On 10 May 2018 at 23:47, Tim Peters <tim.peters@gmail.com> wrote:

>> You should really read Tim's initial post in this thread, where he
>> explains his motivation.

> I did, and then I talked him out of it by pointing out how confusing it
> would be to have the binding semantics of "x := y" be context dependent.

Ya, that was an effective Jedi mind trick when I was overdue to go to sleep ;-)

To a plain user, there's nothing about a listcomp or genexp that says
"new function introduced here".  It looks like, for all the world,
that it's running _in_ the block that contains it.  It's magical
enough that `for` targets magically become local.  But that's almost
never harmful magic, and often helpful, so worth it.

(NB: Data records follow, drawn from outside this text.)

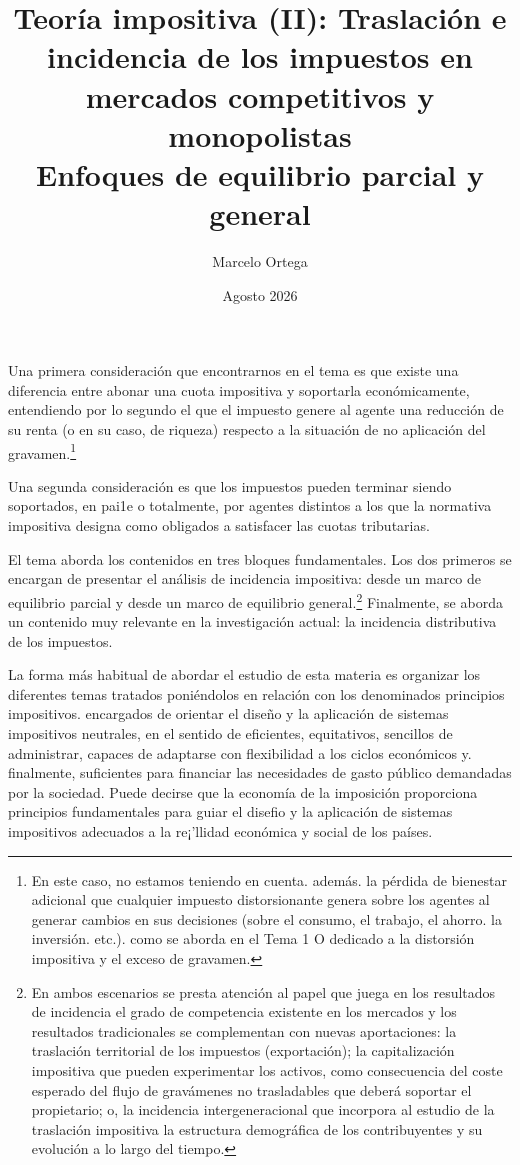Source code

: \documentclass[10pt,a4paper]{article}
\title{Teoría impositiva (II): Traslación e incidencia de los impuestos en mercados competitivos y monopolistas\\
\large Enfoques de equilibrio parcial y general}
\author{Marcelo Ortega}
\date{Agosto 2026}
\newcommand{\puntosclave}[1]{%
  \begin{tcolorbox}[
    colframe=black,
    title={Puntos clave},
    before upper={\setlength{\parindent}{0.5cm}\setlength{\parskip}{0.5\baselineskip}}
  ]
  #1
  \end{tcolorbox}
}
\begin{document}
\maketitle
\newpage

\puntosclave{ %
     Una primera consideración que encontrarnos en el tema es que existe una diferencia entre abonar una cuota impositiva y soportarla económicamente, entendiendo por lo segundo el que el impuesto genere al agente una reducción de su renta (o en su caso, de riqueza) respecto a la situación de no aplicación del gravamen.\footnote{%
         En este caso, no estamos teniendo en cuenta. además. la pérdida de bienestar adicional que cualquier impuesto distorsionante genera sobre los agentes al generar cambios en sus decisiones (sobre el consumo, el trabajo, el ahorro. la inversión. etc.). como se aborda en el Tema 1 O dedicado a la distorsión impositiva y el exceso de gravamen.
     }

     Una segunda consideración es que los impuestos pueden terminar siendo soportados, en pai1e o totalmente, por agentes distintos a los que la normativa impositiva designa como obligados a satisfacer las cuotas tributarias.

     El tema aborda los contenidos en tres bloques fundamentales. Los dos primeros se encargan de presentar el análisis de incidencia  impositiva: desde un marco de equilibrio parcial y desde un marco de equilibrio general.\footnote{%
         En ambos escenarios se presta atención al papel que juega en los resultados de incidencia el grado de competencia existente en los mercados y los resultados tradicionales se complementan con nuevas aportaciones: la traslación territorial de los impuestos (exportación); la capitalización impositiva que pueden experimentar los activos, como consecuencia del coste esperado del flujo de gravámenes no trasladables que deberá soportar el propietario; o, la incidencia intergeneracional que incorpora al estudio de la traslación impositiva la estructura demográfica de los contribuyentes y su evolución a lo largo del tiempo.
     } Finalmente, se aborda un contenido muy relevante en la investigación actual: la incidencia distributiva de los impuestos. 

     La forma más habitual de abordar el estudio de esta materia es organizar los diferentes temas tratados poniéndolos en relación con los denominados principios impositivos. encargados de orientar el diseño y la aplicación de sistemas impositivos neutrales, en el sentido de eficientes, equitativos, sencillos de administrar, capaces de adaptarse con flexibilidad a los ciclos económicos y. finalmente, suficientes para financiar las necesidades de gasto público demandadas por la sociedad. Puede decirse que la economía de la imposición proporciona principios fundamentales para guiar el disefio y la aplicación de sistemas impositivos adecuados a la re¡'llidad económica y social de los países.
    }
\vspace{1cm}
\end{document}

> It *is* different, because ":=" normally binds the same as any other name
> binding operation including "for x in y:" (i.e. it creates a local
> variable), while at comprehension scope, the proposal has now become for "x
> := y" to create a local variable in the containing scope, while "for x in y"
> doesn't.

":=" target names in a genexp/listcmp are treated exactly the same as
any other non-for-target name:  they resolve to the same scope as they
resolve to in the block that contains them.  The only twist is that if
such a name `x` isn't otherwise known in the block, then `x` is
established as being local to the block (which incidentally also
covers the case when the genexp/listcomp is at module level, where
"local to the block" and "global to the block" mean the same thing).
Class scope may be an exception (I cheerfully never learned anything
about how class scope works, because I don't write insane code ;-) ).

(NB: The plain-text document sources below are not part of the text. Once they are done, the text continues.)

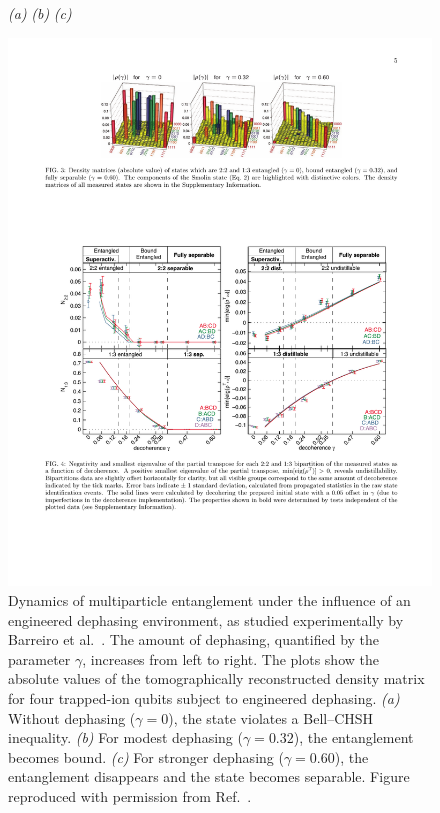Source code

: \documentclass[3p,sort&compress,12pt]{elsarticle}
\begin{document}
\begin{figure}
{\footnotesize \hspace{1.4cm}\emph{(a)} \hspace{3.95cm} \emph{(b)} \hspace{3.85cm} \emph{(c)} }

\centering
\includegraphics[scale=1.1]{entan.pdf}
\caption{Dynamics of multiparticle entanglement under the influence of an engineered dephasing environment, as studied experimentally by Barreiro et al.\ \cite{Barreiro:2010:aa}. The amount of dephasing, quantified by the parameter $\gamma$, increases from left to right. The plots show the absolute values of the tomographically reconstructed density matrix for four trapped-ion qubits subject to engineered dephasing. \emph{(a)} Without dephasing  ($\gamma=0$), the state violates a Bell--CHSH inequality. \emph{(b)} For modest dephasing ($\gamma=0.32$), the entanglement becomes bound. \emph{(c)} For stronger dephasing ($\gamma=0.60$), the entanglement disappears and the state becomes separable.  Figure reproduced with permission from Ref.~\cite{Barreiro:2010:aa}. }
\label{fig:entan}
\end{figure}
\end{document}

That's all well and good, but it is *completely insufficient for the language specification*. For the language spec, we have to be able to tell implementation authors exactly how all of the "bizarre edge case" that you're attempting to hand wave away should behave by updating https://docs.python.org/dev/reference/expressions.html#displays-for-lists-sets-and-dictionaries appropriately. It isn't 1995 any more - while CPython is still the reference implementation for Python, we're far from being the only implementation, which means we have to be a lot more disciplined about how much we leave up to the implementation to define.

The expected semantics for locals() are already sufficiently unclear that they're a source of software bugs (even in CPython) when attempting to run things under a debugger or line profiler (or anything else that sets a trace function). See https://www.python.org/dev/peps/pep-0558/ for details.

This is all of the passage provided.